The Anti-Inflammatory Diet: The New "It" Diet?

The Anti-Inflammatory Diet: The New "It" Diet?

Food & Drink

The Anti-Inflammatory Diet: The New "It" Diet?


By Cari Martens

As scientists continue to study the connection between foods and the prevention of chronic diseases, many people are taking a keen interest in foods that prevent cellular inflammation.

Anti-inflammatory diets have long been prescribed for heart disease, weight loss, depression, acne, anti-aging, arthritis, Crohn’s disease, and multiple sclerosis by doctors such as Barry Sears, creator of the Zone Diet, and Andrew Weil, the popular health-and-nutrition guru.

But there seems to be a growing buzz about anti-inflammatory foods today, reports Elisa Ludwig, writing for the Philadelphia Inquirer. Ludwig suggests the interest is likely fueled, at least in part, by new books on the subject including these two:

In his best-seller Anticancer, A New Way of Life, New Edition, cancer survivor and physician David Servan-Schrieber explores foods that he believes prevent or curb cancer growth through their anti-inflammatory properties.

“When cancer patients ask me about it, I tell them is that this diet is not just related to cancer but a number of chronic diseases, so you’re really looking at a broad picture of disease prevention,” says Katrina Claghorn, quoted in Ludwig’s article. Claghorn is an advanced practice clinical dietitian specialist at Abrahmson Cancer Center at the University of Pennsylvania.
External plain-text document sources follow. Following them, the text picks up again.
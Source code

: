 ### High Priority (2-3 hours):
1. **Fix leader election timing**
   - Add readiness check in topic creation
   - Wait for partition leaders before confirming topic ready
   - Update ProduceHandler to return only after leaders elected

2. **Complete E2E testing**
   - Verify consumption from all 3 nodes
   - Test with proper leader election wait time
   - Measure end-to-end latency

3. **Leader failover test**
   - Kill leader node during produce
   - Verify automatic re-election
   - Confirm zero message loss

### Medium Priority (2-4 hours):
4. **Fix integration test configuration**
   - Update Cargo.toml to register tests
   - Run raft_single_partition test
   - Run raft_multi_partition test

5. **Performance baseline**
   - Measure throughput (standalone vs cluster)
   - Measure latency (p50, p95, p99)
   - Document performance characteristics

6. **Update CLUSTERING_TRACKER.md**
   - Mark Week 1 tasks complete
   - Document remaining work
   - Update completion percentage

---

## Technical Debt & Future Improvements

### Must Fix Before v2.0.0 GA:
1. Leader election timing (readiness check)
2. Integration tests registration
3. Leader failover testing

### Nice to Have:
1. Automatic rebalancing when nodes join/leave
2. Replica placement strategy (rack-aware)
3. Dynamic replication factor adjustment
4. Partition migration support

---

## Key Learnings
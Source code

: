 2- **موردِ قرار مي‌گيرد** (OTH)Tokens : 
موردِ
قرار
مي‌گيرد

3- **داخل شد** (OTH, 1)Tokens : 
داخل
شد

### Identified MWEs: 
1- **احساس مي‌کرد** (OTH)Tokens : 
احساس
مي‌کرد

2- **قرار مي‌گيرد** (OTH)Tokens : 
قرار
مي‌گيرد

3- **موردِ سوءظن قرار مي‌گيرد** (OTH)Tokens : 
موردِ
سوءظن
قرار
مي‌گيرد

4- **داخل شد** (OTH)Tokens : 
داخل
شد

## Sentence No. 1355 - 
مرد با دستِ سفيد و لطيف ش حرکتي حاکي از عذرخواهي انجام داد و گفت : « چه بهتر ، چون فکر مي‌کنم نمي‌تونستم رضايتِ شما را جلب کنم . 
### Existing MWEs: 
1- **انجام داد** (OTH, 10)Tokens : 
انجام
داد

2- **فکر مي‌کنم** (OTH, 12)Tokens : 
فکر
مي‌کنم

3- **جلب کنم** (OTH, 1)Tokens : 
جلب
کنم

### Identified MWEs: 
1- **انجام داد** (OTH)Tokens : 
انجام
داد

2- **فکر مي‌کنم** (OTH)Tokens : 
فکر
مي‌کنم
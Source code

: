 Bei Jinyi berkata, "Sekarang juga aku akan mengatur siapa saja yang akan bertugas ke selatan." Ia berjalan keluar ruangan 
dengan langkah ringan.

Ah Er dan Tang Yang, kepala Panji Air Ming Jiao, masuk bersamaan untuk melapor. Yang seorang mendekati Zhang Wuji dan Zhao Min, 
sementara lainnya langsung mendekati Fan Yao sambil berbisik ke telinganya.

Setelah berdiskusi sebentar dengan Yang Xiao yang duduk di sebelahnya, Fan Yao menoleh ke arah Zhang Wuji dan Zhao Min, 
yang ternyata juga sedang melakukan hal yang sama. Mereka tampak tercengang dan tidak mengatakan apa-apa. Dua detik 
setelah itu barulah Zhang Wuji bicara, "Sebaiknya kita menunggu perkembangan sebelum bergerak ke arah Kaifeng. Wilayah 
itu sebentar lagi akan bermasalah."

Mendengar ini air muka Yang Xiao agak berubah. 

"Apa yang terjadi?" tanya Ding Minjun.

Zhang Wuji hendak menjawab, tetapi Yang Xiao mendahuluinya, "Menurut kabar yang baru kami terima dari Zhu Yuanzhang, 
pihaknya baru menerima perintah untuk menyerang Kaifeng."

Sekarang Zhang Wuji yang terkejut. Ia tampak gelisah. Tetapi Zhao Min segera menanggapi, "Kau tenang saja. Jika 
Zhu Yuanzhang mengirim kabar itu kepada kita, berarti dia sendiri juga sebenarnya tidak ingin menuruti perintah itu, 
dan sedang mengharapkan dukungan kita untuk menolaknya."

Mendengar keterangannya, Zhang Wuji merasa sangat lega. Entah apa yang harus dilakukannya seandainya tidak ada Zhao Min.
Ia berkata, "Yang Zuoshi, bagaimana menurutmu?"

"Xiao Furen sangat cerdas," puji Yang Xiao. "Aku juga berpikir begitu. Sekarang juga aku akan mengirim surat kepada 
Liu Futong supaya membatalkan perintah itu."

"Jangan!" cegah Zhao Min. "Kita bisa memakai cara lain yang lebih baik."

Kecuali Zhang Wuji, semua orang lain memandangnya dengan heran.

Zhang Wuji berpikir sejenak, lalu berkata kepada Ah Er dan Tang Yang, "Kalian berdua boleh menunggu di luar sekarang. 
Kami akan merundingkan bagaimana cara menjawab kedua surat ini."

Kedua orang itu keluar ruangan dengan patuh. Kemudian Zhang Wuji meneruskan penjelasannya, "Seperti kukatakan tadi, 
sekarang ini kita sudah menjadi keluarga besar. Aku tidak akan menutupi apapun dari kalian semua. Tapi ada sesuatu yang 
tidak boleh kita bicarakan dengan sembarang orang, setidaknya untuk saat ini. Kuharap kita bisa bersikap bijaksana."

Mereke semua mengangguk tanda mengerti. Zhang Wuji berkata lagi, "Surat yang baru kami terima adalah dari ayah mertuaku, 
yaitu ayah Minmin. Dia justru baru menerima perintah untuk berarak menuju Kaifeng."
The key foods of the anti-inflammatory diet are berries, leafy greens, and brightly colored vegetables that are packed with flavonoids and carotenoids with both antioxidant and anti-inflammatory effects, and foods rich in omega-3 fatty acids such as mackerel, salmon, sardines, anchovies, walnuts, flax, and soybeans.

Other good fats with anti-inflammatory properties include olives and olive oil, pumpkin seeds and pumpkin seed oil, sunflower seeds, almonds, and sesame seeds.

To add flavor, seasonings such as garlic, onion, ginger, rosemary, cumin, black pepper, and turmeric can be applied liberally. Green tea is also rich in anti-inflammatory compounds and has been recommended for disease prevention. Red wine and dark chocolate have also been shown to have additional health benefits.

Mediterranean and Asian cultures eat this way and have lower rates of obesity, certain cancers, diabetes and heart disease than we have in the U.S. It’s also a diet rich in antioxidants and fiber and low in saturated fat and refined carbohydrates.

“If you look at these recommended foods, they don’t just contain one property – they usually have a host of beneficial properties,” says Debra DeMille, a Philiadelphia nutrition counselor interviewed by Ludwig. “The important thing is to eat whole foods so you get all of the good compounds.”

On the other hand, certain foods are known to cause inflammation, and experts say we should eat them sparingly. These include the usual suspects: high-fat meats, non-organic dairy, sugar, fast foods, white flour, trans fats, and corn syrup.

There are limits, of course, to the impact of anti-inflammatory foods, Ludwig writes. Experts stress that there’s no single food that can improve health. A steady intake of berries won’t help much if the person in question smokes and drinks heavily. A true disease-prevention lifestyle incorporates exercise, adequate sleep, mind-body practices such as meditation or yoga, and avoiding exposure to toxic chemicals. And no diet can replace conventional treatments if a person is already sick.